Segment Open
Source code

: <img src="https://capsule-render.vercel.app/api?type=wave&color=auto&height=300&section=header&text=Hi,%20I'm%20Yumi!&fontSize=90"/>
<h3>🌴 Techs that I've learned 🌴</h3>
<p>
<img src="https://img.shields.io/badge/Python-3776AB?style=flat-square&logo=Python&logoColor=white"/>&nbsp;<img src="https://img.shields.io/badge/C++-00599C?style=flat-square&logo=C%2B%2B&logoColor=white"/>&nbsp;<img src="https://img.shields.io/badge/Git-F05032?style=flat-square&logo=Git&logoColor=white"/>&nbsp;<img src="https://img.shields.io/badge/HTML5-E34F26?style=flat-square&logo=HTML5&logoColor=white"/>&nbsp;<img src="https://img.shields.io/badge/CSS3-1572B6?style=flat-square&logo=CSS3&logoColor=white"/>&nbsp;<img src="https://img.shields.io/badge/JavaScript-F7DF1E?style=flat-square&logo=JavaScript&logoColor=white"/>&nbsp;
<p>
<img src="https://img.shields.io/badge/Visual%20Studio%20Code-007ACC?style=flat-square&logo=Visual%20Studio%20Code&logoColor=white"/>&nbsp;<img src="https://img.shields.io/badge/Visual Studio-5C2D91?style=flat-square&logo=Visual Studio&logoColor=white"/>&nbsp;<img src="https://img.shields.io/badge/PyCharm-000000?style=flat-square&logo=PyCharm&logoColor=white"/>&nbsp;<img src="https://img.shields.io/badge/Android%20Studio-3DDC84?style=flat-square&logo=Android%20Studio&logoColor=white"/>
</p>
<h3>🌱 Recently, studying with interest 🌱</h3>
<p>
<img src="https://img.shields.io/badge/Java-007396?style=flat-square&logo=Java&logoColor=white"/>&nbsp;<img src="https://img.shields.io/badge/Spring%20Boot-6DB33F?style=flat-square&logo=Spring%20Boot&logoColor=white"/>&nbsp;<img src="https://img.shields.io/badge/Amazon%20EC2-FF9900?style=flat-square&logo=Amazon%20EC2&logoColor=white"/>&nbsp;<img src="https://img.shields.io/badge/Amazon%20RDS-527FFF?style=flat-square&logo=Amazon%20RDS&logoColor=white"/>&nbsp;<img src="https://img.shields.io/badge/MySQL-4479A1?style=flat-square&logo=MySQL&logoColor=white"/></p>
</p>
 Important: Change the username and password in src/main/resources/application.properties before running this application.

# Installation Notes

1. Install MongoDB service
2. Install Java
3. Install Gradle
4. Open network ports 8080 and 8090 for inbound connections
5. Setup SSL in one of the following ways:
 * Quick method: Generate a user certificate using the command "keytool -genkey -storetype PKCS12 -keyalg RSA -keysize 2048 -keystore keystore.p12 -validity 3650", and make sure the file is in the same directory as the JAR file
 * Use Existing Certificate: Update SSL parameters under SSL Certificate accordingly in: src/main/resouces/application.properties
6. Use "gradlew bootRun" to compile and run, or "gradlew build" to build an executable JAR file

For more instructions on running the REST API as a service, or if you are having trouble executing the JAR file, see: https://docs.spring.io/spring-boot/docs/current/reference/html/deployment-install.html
Segment Closed
• _Problem to solve_
Looking at the records above, please output exactly the lines that run from the one holding "# Installation Notes" to the final line, and only those.

• _Problem solution_
# Installation Notes

1. Install MongoDB service
2. Install Java
3. Install Gradle
4. Open network ports 8080 and 8090 for inbound connections
5. Setup SSL in one of the following ways:
 * Quick method: Generate a user certificate using the command "keytool -genkey -storetype PKCS12 -keyalg RSA -keysize 2048 -keystore keystore.p12 -validity 3650", and make sure the file is in the same directory as the JAR file
 * Use Existing Certificate: Update SSL parameters under SSL Certificate accordingly in: src/main/resouces/application.properties
6. Use "gradlew bootRun" to compile and run, or "gradlew build" to build an executable JAR file

For more instructions on running the REST API as a service, or if you are having trouble executing the JAR file, see: https://docs.spring.io/spring-boot/docs/current/reference/html/deployment-install.html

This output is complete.